After exhausting our two approaches, we laid out our OS Explorer map on the soft grass and backtracked our route in hopes of seeing where we may have gone wrong. On a tiny dot in the last village I saw the possibility of a wayward turn (where we may have been distracted by a “kissing gate”). If that was indeed where we veered off course, then it looked as if we’d gone about a mile in the wrong direction. From where we were, there was really no way to be sure except to go back and see—an option so unappealing after having already walked 13 miles, I could nearly weep. And this is when i thought of our friend Ted, who’s wise words inspired the title of this post.
Ted says everyone’s first job is “to see what is.” (His daughter Eliza writes about this beautifully on Ted’s Caring Bridge site: ‘What a painter. And a vital part of this is not looking away when there are hard things to be seen.’)
On my knees, amid the sheep dung and thistle, crouched low over an oversized map of the Western Dales, and wanting desperately to match my immediate surroundings with the correct place on the map, I thought of Ted and willed myself “to see what is.”
We returned to the kissing gate, and trod right, instead of left, and were rewarded (eventually) with a cold pint, a hot meal, and a soft bed.

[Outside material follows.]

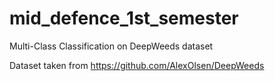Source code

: # mid_defence_1st_semester
Multi-Class Classification on DeepWeeds dataset 

Dataset taken from https://github.com/AlexOlsen/DeepWeeds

And here’s another thought: “what is” is always right here. Right in front of us. It can be bad. It can be good. It can be desperately sad, too. We are thinking of Ted so often on this walk that sometimes it feels as if he’s right here with us. I’d like to think he is in a way, nearing the border of this journey and his next. I think I know what Ted might say about our little misadventure. I think he’d tell us that any journey that brings you by a kissing gate—not once, but twice—is a journey worth an extra mile or two.